O contexto em que surge o pensamento de Wittgenstein é o de uma tentativa de
superação da metafísica pela filosofia através do ressurgimento ou regate da lógica, no
final do séc. XIX e início do XX. Uma figura chave para isso é Gottlob Frege, que
funda, junto com Russell, a filosofia analítica, que sugere a aplicação da lógica
matemática n análise do significado dentro da linguagem e, a partir daí, possibilitar que
se possa chegar à certeza.
No Tractatus, Wittgenstein trabalha a ideia de que as análises visam explicitar a
função figurativa da linguagem, i.e., a linguagem deve ser uma cópia fiel dos fatos no
mundo. O mundo é uma totalidade de fatos. O fato é, na sua etimologia, aquilo que está
aí, aquilo que está “jogado” no mundo. Ora, aquilo que “está aí” só pode ser entendido
enquanto tal à medida em que se relaciona com outra coisa, e assim nós devemos
entender a natureza humana. Não entendê-la como uma realidade apartada da dimensão
objectual, da dimensão da realidade enquanto um outro. Não existe dualismo entre
sujeito e objeto, entre pensamento e coisa, porque para pensar eu tenho que pensar uma
coisa. Pensar é algo que define o homem. O homem só é um existente à medida em que
pensa o outro, e é esse pensar o outro que o determina. Há uma relação entre homem e
mundo, e é essa relação que define o homem. O homem não é definido antes do mundo,
mas é definido no mundo, e a linguagem expressa essa relação histórica do mundo, que
é um fato, a totalidade das coisas, porque na linguagem se observa uma estruturação
lógica: X é Y.
A linguagem é espelho, ela funda o mundo, e o funda porque expressa sua lógica:
X é Y ou X não é Y. O mundo é relação, e é essa relação que produz verdade ou
falsidade. A linguagem vai indicar essa verdade ou falsidade.

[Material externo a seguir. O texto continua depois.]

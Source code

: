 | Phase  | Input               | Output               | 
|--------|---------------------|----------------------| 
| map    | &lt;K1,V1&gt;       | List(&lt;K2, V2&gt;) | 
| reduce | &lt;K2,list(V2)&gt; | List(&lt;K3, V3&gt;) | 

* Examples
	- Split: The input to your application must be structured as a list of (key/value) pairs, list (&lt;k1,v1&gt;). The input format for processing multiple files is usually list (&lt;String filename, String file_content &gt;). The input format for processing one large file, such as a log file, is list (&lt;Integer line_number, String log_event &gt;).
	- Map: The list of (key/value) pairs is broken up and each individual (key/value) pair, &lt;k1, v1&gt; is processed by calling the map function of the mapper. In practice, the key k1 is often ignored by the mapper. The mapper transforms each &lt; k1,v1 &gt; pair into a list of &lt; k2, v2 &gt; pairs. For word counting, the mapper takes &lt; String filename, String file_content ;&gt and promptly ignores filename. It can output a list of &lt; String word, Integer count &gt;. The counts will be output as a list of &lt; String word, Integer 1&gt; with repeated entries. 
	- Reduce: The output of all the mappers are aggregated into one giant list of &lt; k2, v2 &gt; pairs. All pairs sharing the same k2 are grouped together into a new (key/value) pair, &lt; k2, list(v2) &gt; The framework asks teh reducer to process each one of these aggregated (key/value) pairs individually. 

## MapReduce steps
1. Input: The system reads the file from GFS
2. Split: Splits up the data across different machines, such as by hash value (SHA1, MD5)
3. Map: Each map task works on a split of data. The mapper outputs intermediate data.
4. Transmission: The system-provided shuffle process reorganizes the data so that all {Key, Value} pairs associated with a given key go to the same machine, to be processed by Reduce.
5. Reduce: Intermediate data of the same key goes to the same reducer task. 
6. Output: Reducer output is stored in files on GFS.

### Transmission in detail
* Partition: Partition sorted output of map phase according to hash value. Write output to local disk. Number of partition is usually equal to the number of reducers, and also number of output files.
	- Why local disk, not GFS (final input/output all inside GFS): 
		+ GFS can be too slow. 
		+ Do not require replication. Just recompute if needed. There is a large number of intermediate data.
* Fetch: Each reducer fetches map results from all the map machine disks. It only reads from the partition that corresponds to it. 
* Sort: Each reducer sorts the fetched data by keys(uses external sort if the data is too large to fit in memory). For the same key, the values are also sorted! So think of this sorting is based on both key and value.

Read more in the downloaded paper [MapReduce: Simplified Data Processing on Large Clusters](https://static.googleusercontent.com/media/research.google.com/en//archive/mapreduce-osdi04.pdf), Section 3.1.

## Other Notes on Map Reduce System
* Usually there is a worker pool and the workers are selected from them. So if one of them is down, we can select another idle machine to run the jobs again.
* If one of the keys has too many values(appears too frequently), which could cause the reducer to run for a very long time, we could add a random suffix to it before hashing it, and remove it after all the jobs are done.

Para o 1º Wittgenstein, a natureza da linguagem é “enganadora”, isto é, a forma
gramatical de um enunciado poderá esconder ou torcer sua real estrutura lógica, não
revelando a verdade contida na sentença. A função da filosofia, a partir disso, é analisar
essas formas gramaticais dos enunciados à luz da lógica, resolvendo os problemas.